MUSC Advanced Endoscopy Update 2011: Dr Ishfaq Ahmed

After attending chaotic DDW sessions in the windy city of Chicago, I arrived in the sunny city of Charleston, South Carolina. Dr. Peter Cotton, the founder and former Director of the Medical University of South Carolina’s Digestive Disease Centre, kindly arranged lunch for all delegates from the UK. After lunch he showed us the historic town of Charleston and we arrived at the impressive Digestive Disease Centre (DDC) of MUSC.

We were given a guided tour of the facilities. The centre is very impressive with all the latest technology that you could think of in the field of gastroenterology. Surprisingly there was no nurse endoscopist in the DDC, the reason being the presence of many trainee fellows. When I told a senior DDC endoscopy nurse that in our small district general hospital in the UK that we had 2 competent nurse colonoscopists she was very impressed.
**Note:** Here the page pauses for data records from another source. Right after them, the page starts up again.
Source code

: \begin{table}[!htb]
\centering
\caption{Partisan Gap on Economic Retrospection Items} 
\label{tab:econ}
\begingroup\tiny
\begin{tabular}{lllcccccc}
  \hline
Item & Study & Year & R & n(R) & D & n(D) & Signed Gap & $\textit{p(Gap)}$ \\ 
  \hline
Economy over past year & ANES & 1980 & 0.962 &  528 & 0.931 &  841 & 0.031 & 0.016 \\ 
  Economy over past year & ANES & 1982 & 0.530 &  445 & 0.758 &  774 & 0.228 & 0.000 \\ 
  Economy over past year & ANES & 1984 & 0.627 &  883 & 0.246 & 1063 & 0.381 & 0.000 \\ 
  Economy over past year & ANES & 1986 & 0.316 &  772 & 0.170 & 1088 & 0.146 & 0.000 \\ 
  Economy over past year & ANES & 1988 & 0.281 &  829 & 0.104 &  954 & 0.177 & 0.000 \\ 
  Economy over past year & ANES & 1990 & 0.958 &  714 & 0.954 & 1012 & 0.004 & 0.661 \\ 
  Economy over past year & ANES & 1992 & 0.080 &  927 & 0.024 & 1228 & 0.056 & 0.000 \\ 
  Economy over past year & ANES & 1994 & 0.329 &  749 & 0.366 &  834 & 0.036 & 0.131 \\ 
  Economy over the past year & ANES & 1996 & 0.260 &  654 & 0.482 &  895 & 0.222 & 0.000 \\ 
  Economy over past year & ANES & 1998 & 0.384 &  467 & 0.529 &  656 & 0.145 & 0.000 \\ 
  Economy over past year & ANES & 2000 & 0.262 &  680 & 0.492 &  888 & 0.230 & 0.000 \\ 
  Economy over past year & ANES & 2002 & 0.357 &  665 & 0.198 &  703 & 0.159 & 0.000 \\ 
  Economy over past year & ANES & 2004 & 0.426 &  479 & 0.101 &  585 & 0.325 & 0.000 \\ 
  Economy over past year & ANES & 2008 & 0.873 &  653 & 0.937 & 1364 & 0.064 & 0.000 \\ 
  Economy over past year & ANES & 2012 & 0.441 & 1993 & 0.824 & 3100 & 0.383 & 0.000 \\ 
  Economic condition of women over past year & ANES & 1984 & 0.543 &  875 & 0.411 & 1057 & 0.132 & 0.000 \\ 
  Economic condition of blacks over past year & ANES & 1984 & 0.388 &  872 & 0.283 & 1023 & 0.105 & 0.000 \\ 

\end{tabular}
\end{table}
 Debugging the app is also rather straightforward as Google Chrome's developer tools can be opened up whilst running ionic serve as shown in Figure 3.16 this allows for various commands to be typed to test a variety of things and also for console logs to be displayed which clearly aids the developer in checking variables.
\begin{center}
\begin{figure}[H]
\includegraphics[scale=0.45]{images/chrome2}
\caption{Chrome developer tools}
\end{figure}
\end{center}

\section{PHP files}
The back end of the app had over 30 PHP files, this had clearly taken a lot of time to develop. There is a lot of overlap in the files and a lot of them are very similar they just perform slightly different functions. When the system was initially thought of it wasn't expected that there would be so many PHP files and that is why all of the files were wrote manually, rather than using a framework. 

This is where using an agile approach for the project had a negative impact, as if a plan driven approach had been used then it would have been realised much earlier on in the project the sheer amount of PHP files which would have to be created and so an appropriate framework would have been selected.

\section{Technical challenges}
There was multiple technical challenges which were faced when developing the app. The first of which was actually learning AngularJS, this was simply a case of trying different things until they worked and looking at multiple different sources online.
The advance endoscopy course was very informal compared to European meetings, chairman Robert Howes was wearing a T-shirt and shorts and announced the delegates should cut their ties at the opening session. The first talk from Evelien Dekker was impressive regarding bowel cancer screening with plenty of praise and admiration regarding the quality, organisation & data presented at DDW from the UK bowel cancer screening programme.

Dr Christopher Williams' lecture regarding challenges in colonoscopy was good. The American audience were obviously not impressed regarding position change during colonoscopy because majority of colonoscopy are done under General anaesthetic in USA, so would be difficult to change position during colonoscopy while patient is anaesthetised.
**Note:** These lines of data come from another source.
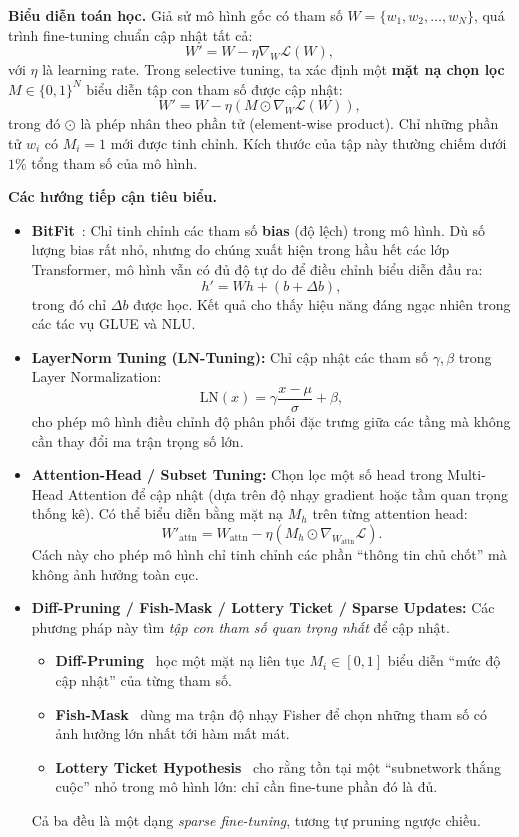 \textbf{Biểu diễn toán học.}  
Giả sử mô hình gốc có tham số $W = \{w_1, w_2, \dots, w_N\}$, quá trình fine-tuning chuẩn cập nhật tất cả:
\[
W' = W - \eta \nabla_W \mathcal{L}(W),
\]
với $\eta$ là learning rate.  
Trong selective tuning, ta xác định một \textbf{mặt nạ chọn lọc} $M \in \{0,1\}^N$ biểu diễn tập con tham số được cập nhật:
\[
W' = W - \eta (M \odot \nabla_W \mathcal{L}(W)),
\]
trong đó $\odot$ là phép nhân theo phần tử (element-wise product).  
Chỉ những phần tử $w_i$ có $M_i = 1$ mới được tinh chỉnh.  
Kích thước của tập này thường chiếm dưới $1\%$ tổng tham số của mô hình.

\textbf{Các hướng tiếp cận tiêu biểu.}
\begin{itemize}
	\item \textbf{BitFit}~\cite{zaken2021bitfit}:  
	Chỉ tinh chỉnh các tham số \textbf{bias} (độ lệch) trong mô hình.  
	Dù số lượng bias rất nhỏ, nhưng do chúng xuất hiện trong hầu hết các lớp Transformer, mô hình vẫn có đủ độ tự do để điều chỉnh biểu diễn đầu ra:
	\[
	h' = W h + (b + \Delta b),
	\]
	trong đó chỉ $\Delta b$ được học.  
	Kết quả cho thấy hiệu năng đáng ngạc nhiên trong các tác vụ GLUE và NLU.
	
	\item \textbf{LayerNorm Tuning (LN-Tuning):}
	Chỉ cập nhật các tham số $\gamma, \beta$ trong Layer Normalization:  
	\[
	\text{LN}(x) = \gamma \frac{x - \mu}{\sigma} + \beta,
	\]
	cho phép mô hình điều chỉnh độ phân phối đặc trưng giữa các tầng mà không cần thay đổi ma trận trọng số lớn.
	
	\item \textbf{Attention-Head / Subset Tuning\cite{ansell2022composable}:}  
	Chọn lọc một số head trong Multi-Head Attention để cập nhật (dựa trên độ nhạy gradient hoặc tầm quan trọng thống kê).  
	Có thể biểu diễn bằng mặt nạ $M_h$ trên từng attention head:
	\[
	W'_{\text{attn}} = W_{\text{attn}} - \eta (M_h \odot \nabla_{W_{\text{attn}}} \mathcal{L}).
	\]
	Cách này cho phép mô hình chỉ tinh chỉnh các phần “thông tin chủ chốt” mà không ảnh hưởng toàn cục.
	
	\item \textbf{Diff-Pruning / Fish-Mask / Lottery Ticket / Sparse Updates:}  
	Các phương pháp này tìm \emph{tập con tham số quan trọng nhất} để cập nhật.
	\begin{itemize}
		\item \textbf{Diff-Pruning}~\cite{guo2021parameter} học một mặt nạ liên tục $M_i \in [0,1]$ biểu diễn “mức độ cập nhật” của từng tham số.
		\item \textbf{Fish-Mask}~\cite{sung2022fishmask} dùng ma trận độ nhạy Fisher để chọn những tham số có ảnh hưởng lớn nhất tới hàm mất mát.
		\item \textbf{Lottery Ticket Hypothesis}~\cite{frankle2019lottery} cho rằng tồn tại một “subnetwork thắng cuộc” nhỏ trong mô hình lớn: chỉ cần fine-tune phần đó là đủ.
	\end{itemize}
	Cả ba đều là một dạng \textit{sparse fine-tuning}, tương tự pruning ngược chiều.
\end{itemize}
Also the concept of the scope guide was difficult for the American audience - it's not been utilised in the USA. The poolside course dinner was impressive. Next day an excellent presentation by Dr Nagy Reddy from Hyderabad India, related his experience of providing free charitable mobile clinics and endoscopy services to remote villages, just after a presentation from AGA president about cuts in US health budget, which currently stands at an enormous 2.4 trillion dollars.
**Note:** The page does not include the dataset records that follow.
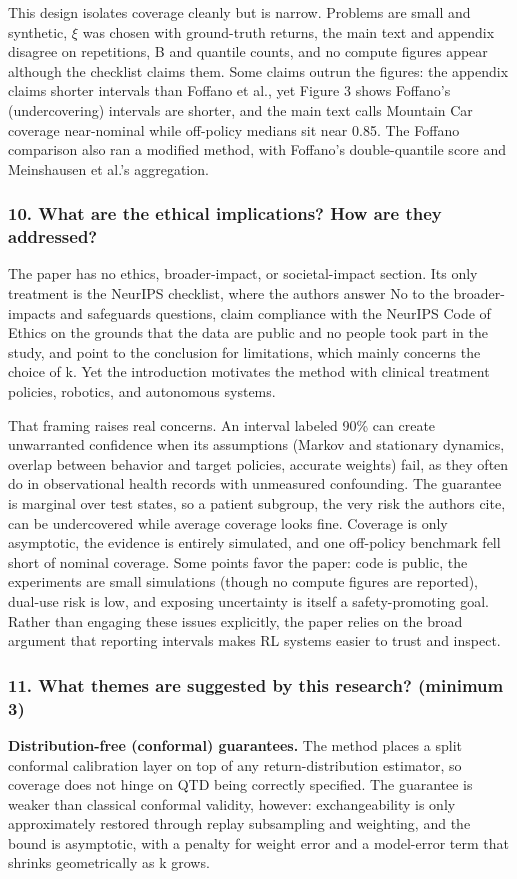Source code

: \documentclass[11pt]{article}
\newcommand{\question}[1]{\subsubsection*{#1}}
\begin{document}
This design isolates coverage cleanly but is narrow. Problems are small and synthetic, \ensuremath{\xi} was chosen with ground-truth returns, the main text and appendix disagree on repetitions, B and quantile counts, and no compute figures appear although the checklist claims them. Some claims outrun the figures: the appendix claims shorter intervals than Foffano et al., yet Figure 3 shows Foffano's (undercovering) intervals are shorter, and the main text calls Mountain Car coverage near-nominal while off-policy medians sit near 0.85. The Foffano comparison also ran a modified method, with Foffano's double-quantile score and Meinshausen et al.'s aggregation.

\question{10. What are the ethical implications? How are they addressed?}

The paper has no ethics, broader-impact, or societal-impact section. Its only treatment is the NeurIPS checklist, where the authors answer No to the broader-impacts and safeguards questions, claim compliance with the NeurIPS Code of Ethics on the grounds that the data are public and no people took part in the study, and point to the conclusion for limitations, which mainly concerns the choice of k. Yet the introduction motivates the method with clinical treatment policies, robotics, and autonomous systems.

That framing raises real concerns. An interval labeled 90\% can create unwarranted confidence when its assumptions (Markov and stationary dynamics, overlap between behavior and target policies, accurate weights) fail, as they often do in observational health records with unmeasured confounding. The guarantee is marginal over test states, so a patient subgroup, the very risk the authors cite, can be undercovered while average coverage looks fine. Coverage is only asymptotic, the evidence is entirely simulated, and one off-policy benchmark fell short of nominal coverage. Some points favor the paper: code is public, the experiments are small simulations (though no compute figures are reported), dual-use risk is low, and exposing uncertainty is itself a safety-promoting goal. Rather than engaging these issues explicitly, the paper relies on the broad argument that reporting intervals makes RL systems easier to trust and inspect.

\question{11. What themes are suggested by this research? (minimum 3)}

\textbf{Distribution-free (conformal) guarantees.} The method places a split conformal calibration layer on top of any return-distribution estimator, so coverage does not hinge on QTD being correctly specified. The guarantee is weaker than classical conformal validity, however: exchangeability is only approximately restored through replay subsampling and weighting, and the bound is asymptotic, with a penalty for weight error and a model-error term that shrinks geometrically as k grows.
\end{document}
The pick of the day was "My last ERCP" by Dr Peter Cotton.  After performing his last ERCP he hung his jersey (lead apron) according to American baseball player traditions. Dr Cotton's retirement speech was very emotional & greeted by the audience with overwhelming applause. Dr. Peter Cotton has written his memoirs under the title “The Tunnel at the End of the Light: My Endoscopic Journey in Six Decades.” It contains photos of many people and places from around the world, the book is both serious and humorous. He gave a personally signed copy of his autobiography to all delegates.  The overall experience & presentation of this meeting were excellent and memorable.